I hope you have enjoyed Subterfuge, come back next Wednesday for another story!

Subterfuge: The Other Side of the Law

By Melissa Hazelwood

 

I should tell you that my parents were protestors, that I became one too even before I emerged from the womb. How my mother placed a blanket around my shoulders after they chained her to a tree, and workmen threatened to cut the chains with a power saw. How in the end both sides agreed to call the paramedics and re-negotiate the distribution of land to the Chippewa Indians. How my mother hadn’t been crazy, only passionate about civics and the law. And how when they rushed her to the emergency room for a C-section, after her water broke, she considered only one name: Geronimo; before her professor changed her mind and she accepted Luke. Like the name of one of the apostles, someone to right the wrongs of the world. But back then I wasn’t even a freedom fighter – because I didn’t carry a gun as a principle and had no extraneous flight plans. Anyone who knew me back then would have sworn that I hated to fly because I did.

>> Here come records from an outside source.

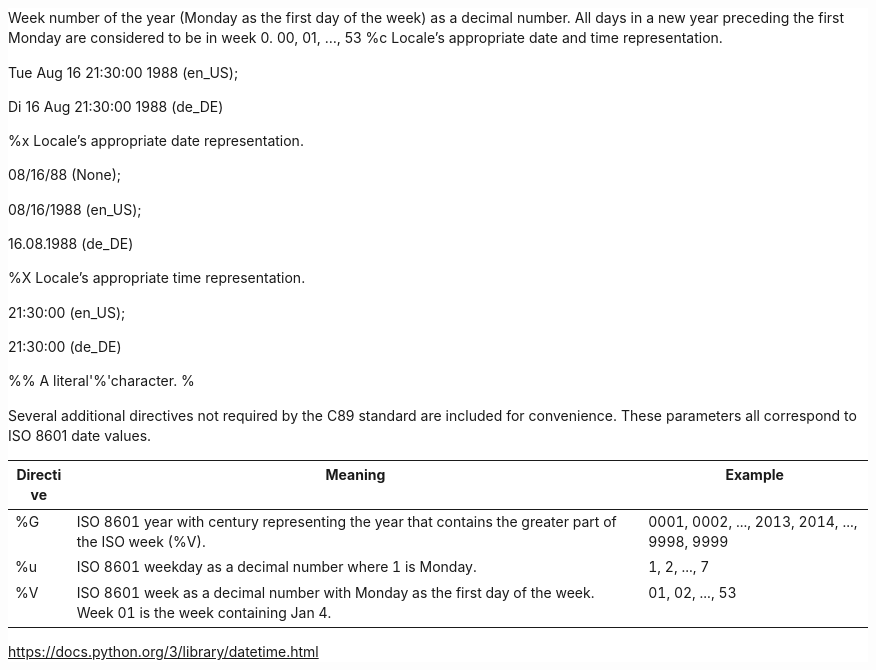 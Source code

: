 <td>Week number of the year (Monday as the first day of the week) as a decimal number. All days in a new year preceding the first Monday are considered to be in week 0.</td>
<td>00, 01, …, 53</td>
</tr>
<tr class="odd">
<td>%c</td>
<td>Locale’s appropriate date and time representation.</td>
<td><p>Tue Aug 16 21:30:00 1988 (en_US);</p>
<p>Di 16 Aug 21:30:00 1988 (de_DE)</p></td>
</tr>
<tr class="even">
<td>%x</td>
<td>Locale’s appropriate date representation.</td>
<td><p>08/16/88 (None);</p>
<p>08/16/1988 (en_US);</p>
<p>16.08.1988 (de_DE)</p></td>
</tr>
<tr class="odd">
<td>%X</td>
<td>Locale’s appropriate time representation.</td>
<td><p>21:30:00 (en_US);</p>
<p>21:30:00 (de_DE)</p></td>
</tr>
<tr class="even">
<td>%%</td>
<td>A literal'%'character.</td>
<td>%</td>
</tr>
</tbody>
</table>



Several additional directives not required by the C89 standard are included for convenience. These parameters all correspond to ISO 8601 date values.

| **Directive** | **Meaning**                                                                                                       | **Example**                                  |
|----------|-------------------------------------------|-------------------|
| %G            | ISO 8601 year with century representing the year that contains the greater part of the ISO week (%V).             | 0001, 0002, ..., 2013, 2014, ..., 9998, 9999 |
| %u            | ISO 8601 weekday as a decimal number where 1 is Monday.                                                           | 1, 2, ..., 7                                 |
| %V            | ISO 8601 week as a decimal number with Monday as the first day of the week. Week 01 is the week containing Jan 4. | 01, 02, ..., 53                              |



<https://docs.python.org/3/library/datetime.html>
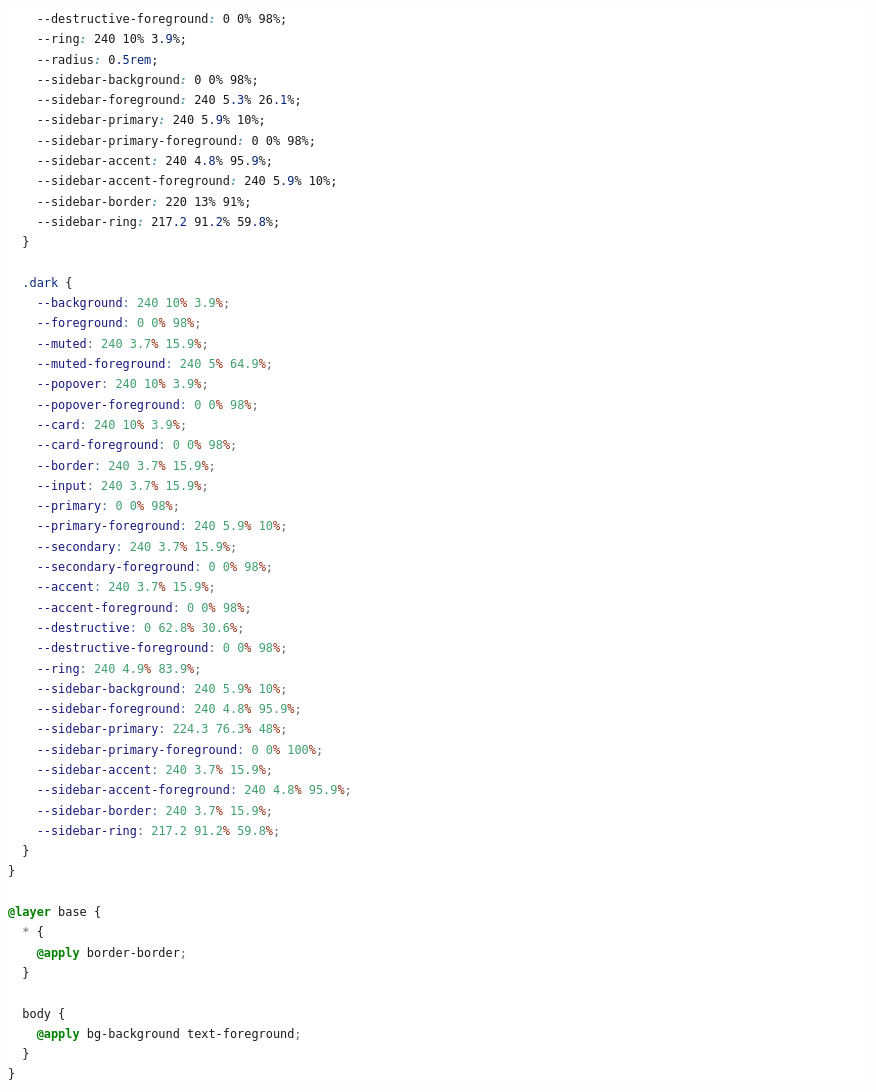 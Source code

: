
 ```css showLineNumbers
    --destructive-foreground: 0 0% 98%;
    --ring: 240 10% 3.9%;
    --radius: 0.5rem;
    --sidebar-background: 0 0% 98%;
    --sidebar-foreground: 240 5.3% 26.1%;
    --sidebar-primary: 240 5.9% 10%;
    --sidebar-primary-foreground: 0 0% 98%;
    --sidebar-accent: 240 4.8% 95.9%;
    --sidebar-accent-foreground: 240 5.9% 10%;
    --sidebar-border: 220 13% 91%;
    --sidebar-ring: 217.2 91.2% 59.8%;
  }

  .dark {
    --background: 240 10% 3.9%;
    --foreground: 0 0% 98%;
    --muted: 240 3.7% 15.9%;
    --muted-foreground: 240 5% 64.9%;
    --popover: 240 10% 3.9%;
    --popover-foreground: 0 0% 98%;
    --card: 240 10% 3.9%;
    --card-foreground: 0 0% 98%;
    --border: 240 3.7% 15.9%;
    --input: 240 3.7% 15.9%;
    --primary: 0 0% 98%;
    --primary-foreground: 240 5.9% 10%;
    --secondary: 240 3.7% 15.9%;
    --secondary-foreground: 0 0% 98%;
    --accent: 240 3.7% 15.9%;
    --accent-foreground: 0 0% 98%;
    --destructive: 0 62.8% 30.6%;
    --destructive-foreground: 0 0% 98%;
    --ring: 240 4.9% 83.9%;
    --sidebar-background: 240 5.9% 10%;
    --sidebar-foreground: 240 4.8% 95.9%;
    --sidebar-primary: 224.3 76.3% 48%;
    --sidebar-primary-foreground: 0 0% 100%;
    --sidebar-accent: 240 3.7% 15.9%;
    --sidebar-accent-foreground: 240 4.8% 95.9%;
    --sidebar-border: 240 3.7% 15.9%;
    --sidebar-ring: 217.2 91.2% 59.8%;
  }
}

@layer base {
  * {
    @apply border-border;
  }

  body {
    @apply bg-background text-foreground;
  }
}
```
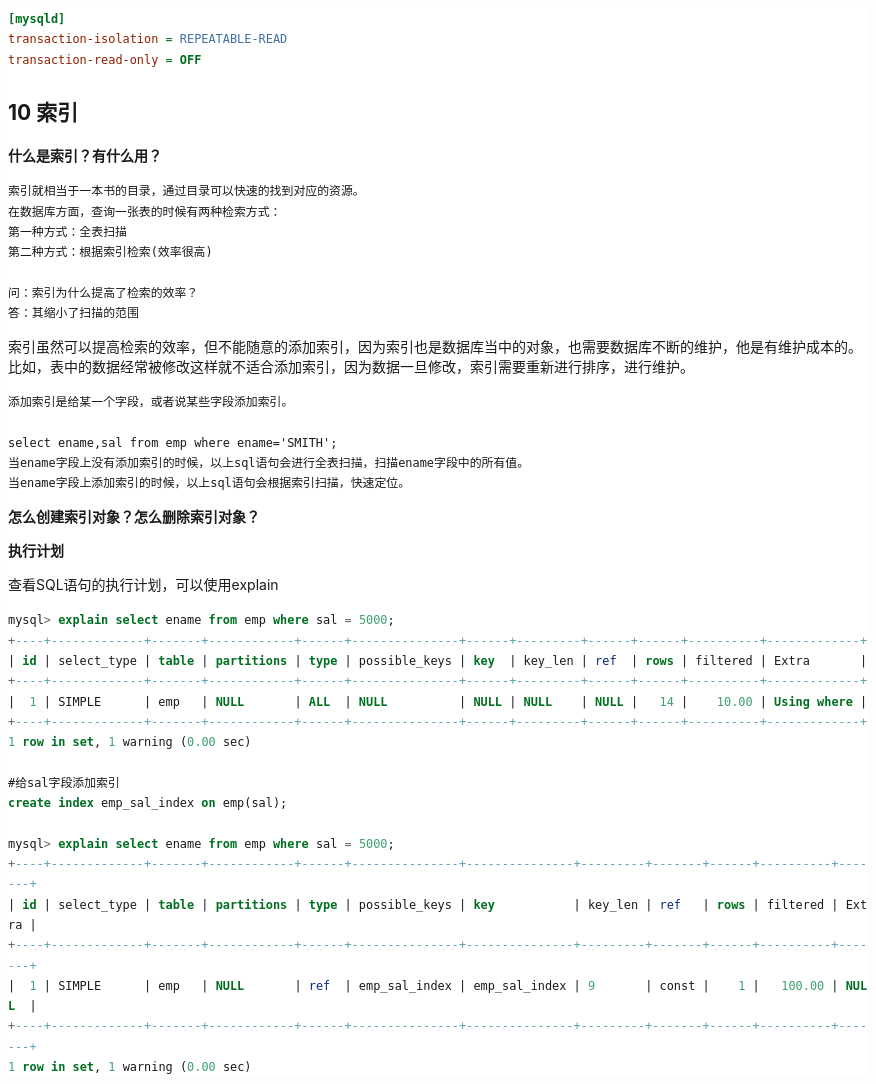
 ```ini
[mysqld]
transaction-isolation = REPEATABLE-READ
transaction-read-only = OFF
```

## 10 索引

**什么是索引？有什么用？**

```markdown
索引就相当于一本书的目录，通过目录可以快速的找到对应的资源。
在数据库方面，查询一张表的时候有两种检索方式：
第一种方式：全表扫描
第二种方式：根据索引检索(效率很高)

问：索引为什么提高了检索的效率？
答：其缩小了扫描的范围
```

索引虽然可以提高检索的效率，但不能随意的添加索引，因为索引也是数据库当中的对象，也需要数据库不断的维护，他是有维护成本的。比如，表中的数据经常被修改这样就不适合添加索引，因为数据一旦修改，索引需要重新进行排序，进行维护。

```markdown
添加索引是给某一个字段，或者说某些字段添加索引。

select ename,sal from emp where ename='SMITH';
当ename字段上没有添加索引的时候，以上sql语句会进行全表扫描，扫描ename字段中的所有值。
当ename字段上添加索引的时候，以上sql语句会根据索引扫描，快速定位。
```



**怎么创建索引对象？怎么删除索引对象？**



**执行计划**

查看SQL语句的执行计划，可以使用explain

```sql
mysql> explain select ename from emp where sal = 5000;
+----+-------------+-------+------------+------+---------------+------+---------+------+------+----------+-------------+
| id | select_type | table | partitions | type | possible_keys | key  | key_len | ref  | rows | filtered | Extra       |
+----+-------------+-------+------------+------+---------------+------+---------+------+------+----------+-------------+
|  1 | SIMPLE      | emp   | NULL       | ALL  | NULL          | NULL | NULL    | NULL |   14 |    10.00 | Using where |
+----+-------------+-------+------------+------+---------------+------+---------+------+------+----------+-------------+
1 row in set, 1 warning (0.00 sec)

#给sal字段添加索引
create index emp_sal_index on emp(sal);

mysql> explain select ename from emp where sal = 5000;
+----+-------------+-------+------------+------+---------------+---------------+---------+-------+------+----------+-------+
| id | select_type | table | partitions | type | possible_keys | key           | key_len | ref   | rows | filtered | Extra |
+----+-------------+-------+------------+------+---------------+---------------+---------+-------+------+----------+-------+
|  1 | SIMPLE      | emp   | NULL       | ref  | emp_sal_index | emp_sal_index | 9       | const |    1 |   100.00 | NULL  |
+----+-------------+-------+------------+------+---------------+---------------+---------+-------+------+----------+-------+
1 row in set, 1 warning (0.00 sec)
```
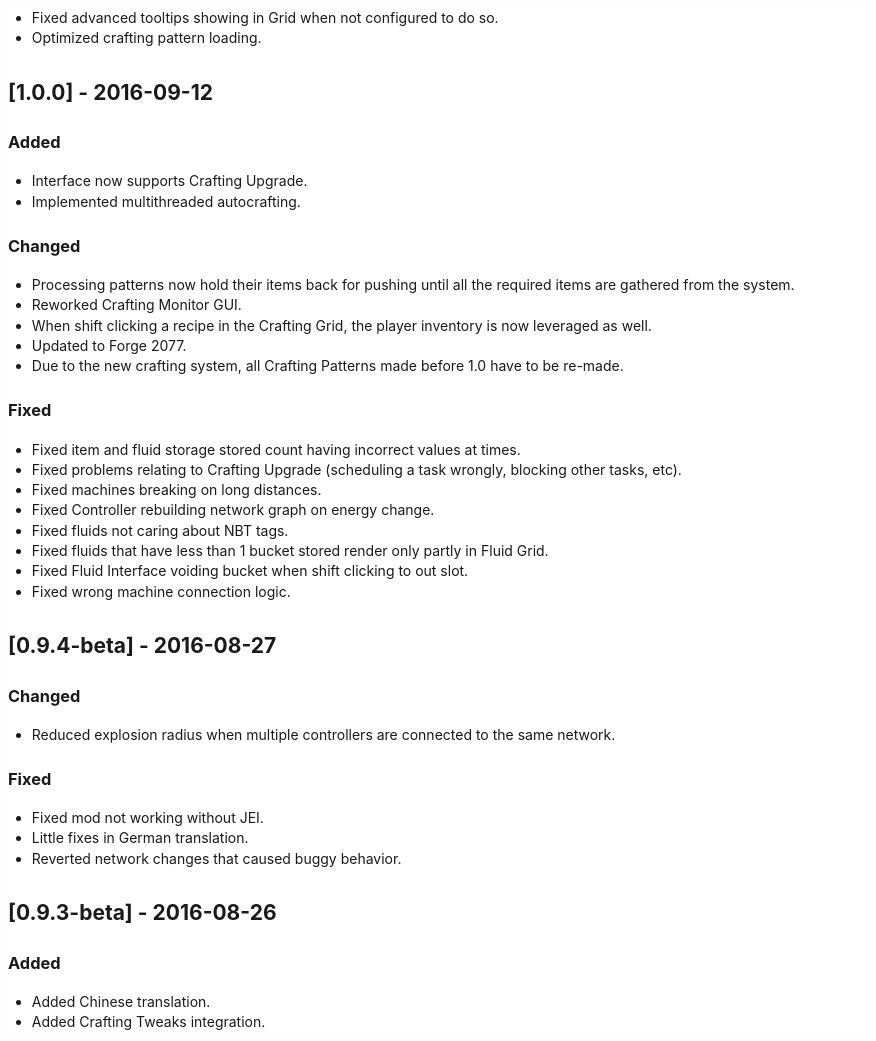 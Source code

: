 -   Fixed advanced tooltips showing in Grid when not configured to do so.
-   Optimized crafting pattern loading.

## [1.0.0] - 2016-09-12

### Added

-   Interface now supports Crafting Upgrade.
-   Implemented multithreaded autocrafting.

### Changed

-   Processing patterns now hold their items back for pushing until all the required items are gathered from the system.
-   Reworked Crafting Monitor GUI.
-   When shift clicking a recipe in the Crafting Grid, the player inventory is now leveraged as well.
-   Updated to Forge 2077.
-   Due to the new crafting system, all Crafting Patterns made before 1.0 have to be re-made.

### Fixed

-   Fixed item and fluid storage stored count having incorrect values at times.
-   Fixed problems relating to Crafting Upgrade (scheduling a task wrongly, blocking other tasks, etc).
-   Fixed machines breaking on long distances.
-   Fixed Controller rebuilding network graph on energy change.
-   Fixed fluids not caring about NBT tags.
-   Fixed fluids that have less than 1 bucket stored render only partly in Fluid Grid.
-   Fixed Fluid Interface voiding bucket when shift clicking to out slot.
-   Fixed wrong machine connection logic.

## [0.9.4-beta] - 2016-08-27

### Changed

-   Reduced explosion radius when multiple controllers are connected to the same network.

### Fixed

-   Fixed mod not working without JEI.
-   Little fixes in German translation.
-   Reverted network changes that caused buggy behavior.

## [0.9.3-beta] - 2016-08-26

### Added

-   Added Chinese translation.
-   Added Crafting Tweaks integration.
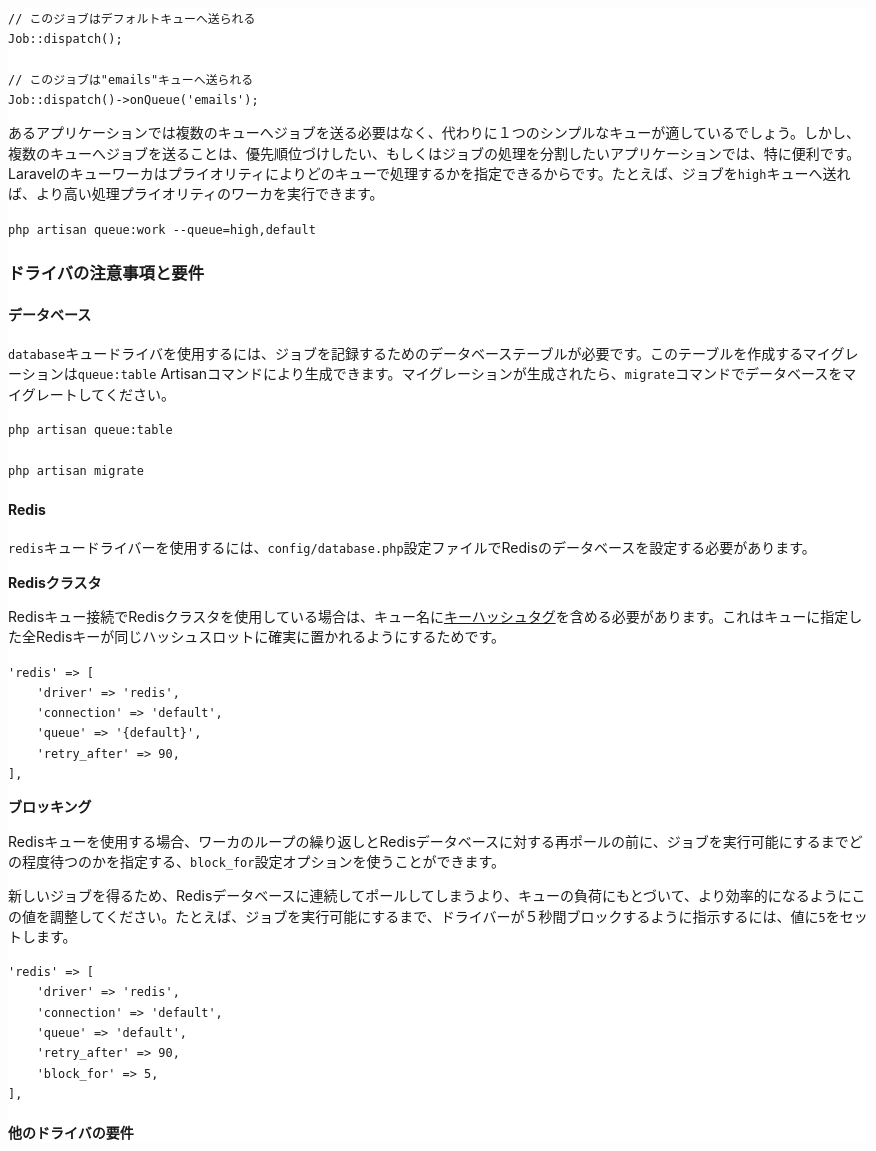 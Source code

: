     // このジョブはデフォルトキューへ送られる
    Job::dispatch();

    // このジョブは"emails"キューへ送られる
    Job::dispatch()->onQueue('emails');

あるアプリケーションでは複数のキューへジョブを送る必要はなく、代わりに１つのシンプルなキューが適しているでしょう。しかし、複数のキューへジョブを送ることは、優先順位づけしたい、もしくはジョブの処理を分割したいアプリケーションでは、特に便利です。Laravelのキューワーカはプライオリティによりどのキューで処理するかを指定できるからです。たとえば、ジョブを`high`キューへ送れば、より高い処理プライオリティのワーカを実行できます。

    php artisan queue:work --queue=high,default

<a name="driver-prerequisites"></a>
### ドライバの注意事項と要件

#### データベース

`database`キュードライバを使用するには、ジョブを記録するためのデータベーステーブルが必要です。このテーブルを作成するマイグレーションは`queue:table` Artisanコマンドにより生成できます。マイグレーションが生成されたら、`migrate`コマンドでデータベースをマイグレートしてください。

    php artisan queue:table

    php artisan migrate

#### Redis

`redis`キュードライバーを使用するには、`config/database.php`設定ファイルでRedisのデータベースを設定する必要があります。

**Redisクラスタ**

Redisキュー接続でRedisクラスタを使用している場合は、キュー名に[キーハッシュタグ](https://redis.io/topics/cluster-spec#keys-hash-tags)を含める必要があります。これはキューに指定した全Redisキーが同じハッシュスロットに確実に置かれるようにするためです。

    'redis' => [
        'driver' => 'redis',
        'connection' => 'default',
        'queue' => '{default}',
        'retry_after' => 90,
    ],

**ブロッキング**

Redisキューを使用する場合、ワーカのループの繰り返しとRedisデータベースに対する再ポールの前に、ジョブを実行可能にするまでどの程度待つのかを指定する、`block_for`設定オプションを使うことができます。

新しいジョブを得るため、Redisデータベースに連続してポールしてしまうより、キューの負荷にもとづいて、より効率的になるようにこの値を調整してください。たとえば、ジョブを実行可能にするまで、ドライバーが５秒間ブロックするように指示するには、値に`5`をセットします。

    'redis' => [
        'driver' => 'redis',
        'connection' => 'default',
        'queue' => 'default',
        'retry_after' => 90,
        'block_for' => 5,
    ],

#### 他のドライバの要件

Men like me didn’t go to Harvard or Princeton to get MBA’s and law degrees because on principle we were too busy wondering where the next meal was coming from and how to clothe our kids. Because even though I might have admired her tree-hugging days; my mother was too sporadic even to be considered a mother. She shipped me off across state lines to live with an aunt, her sister, another woman who had no idea about what it took to raise a man. Because I was the half-breed everyone whispered about at thanksgiving. Everyone except my father, of course; he loved me the only way a good father could love his son.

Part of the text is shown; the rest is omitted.